10 avr. 2012

De Prael ou Le levenslied hollandais

De Prael, brasserie locale d'Amsterdam, est un petit établissement situé en plein cœur de la ville et du quartier rouge d'Amsterdam. La brasserie ouvre en 2002, et s'appelle d'abord De Parel (la perle). Contrainte de changer de nom par Budels qui produit une bière du même nom, la brasserie choisit de se rebaptiser de son propre anagramme, De Prael. En 2008, la brasserie réemménage dans le centre, sur le Oudezijds Voorburgwal, dans les locaux d'une ancienne brasserie. En 2011, le local de dégustation ouvre.

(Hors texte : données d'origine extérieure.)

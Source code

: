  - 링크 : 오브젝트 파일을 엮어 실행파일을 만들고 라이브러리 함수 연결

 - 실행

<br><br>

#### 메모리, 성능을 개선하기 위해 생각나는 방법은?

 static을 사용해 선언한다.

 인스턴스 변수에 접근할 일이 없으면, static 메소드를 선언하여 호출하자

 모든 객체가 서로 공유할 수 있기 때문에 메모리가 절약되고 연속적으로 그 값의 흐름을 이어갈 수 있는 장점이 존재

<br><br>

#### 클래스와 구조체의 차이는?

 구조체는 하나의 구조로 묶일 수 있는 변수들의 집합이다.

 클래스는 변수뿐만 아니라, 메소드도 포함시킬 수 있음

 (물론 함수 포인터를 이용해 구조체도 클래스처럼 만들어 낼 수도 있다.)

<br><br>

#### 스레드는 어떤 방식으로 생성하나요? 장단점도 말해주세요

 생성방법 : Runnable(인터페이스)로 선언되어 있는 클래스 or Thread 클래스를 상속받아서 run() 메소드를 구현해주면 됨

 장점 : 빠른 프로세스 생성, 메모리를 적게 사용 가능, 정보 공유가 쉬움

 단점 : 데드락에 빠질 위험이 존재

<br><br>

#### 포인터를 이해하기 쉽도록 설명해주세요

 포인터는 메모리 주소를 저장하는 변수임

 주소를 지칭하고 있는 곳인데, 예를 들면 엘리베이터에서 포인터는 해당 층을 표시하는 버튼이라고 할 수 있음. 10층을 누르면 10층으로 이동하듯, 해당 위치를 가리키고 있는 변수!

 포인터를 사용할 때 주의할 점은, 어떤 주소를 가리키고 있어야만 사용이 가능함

De Prael se profile comme un local typiquement néerlandais et s'adresse essentiellement aux amateurs de bières qui sortent de l'ordinaire. Particularité intéressante et qui fait encore dans la couleur locale : les noms données aux bières sont tous issus de la tradition musicale populaire des Pays-Bas et du levenslied néerlandais. Le levenslied ou la chanson populaire hollandaise aux thèmes ancrés dans la vie de tous les jours. Malgré son envergure somme toute locale, la brasserie offre un assortiment très varié de bières constamment brassées (Johnny, Heintje, Mary, Willeke), mais aussi des bières brassées pour des occasions particulières, des bières de saison et bocks (André, Nelis), des bières brunes ou blanches, des éditions spéciales (Nelis met Pijp, un excellent bock à l'arôme malté fumé, Kouwe André, un bock de printemps très peu fermenté, etc.). Autre particularité remarquable : la brasserie ne brasse pas seulement comme on le fait aux Pays-Bas ou en Belgique, mais utilise aussi d'autres techniques comme par exemple pour la Johnny, une Kölsch maison alors que la Kölsch est une bière de fermentation haute typique de Cologne. De Prael est aussi engagée socialement et favorise l'accès aux travail des personnes handicapées dans son personnel. A l'époque, première brasserie aux Pays-Bas ayant choisi ce modèle social.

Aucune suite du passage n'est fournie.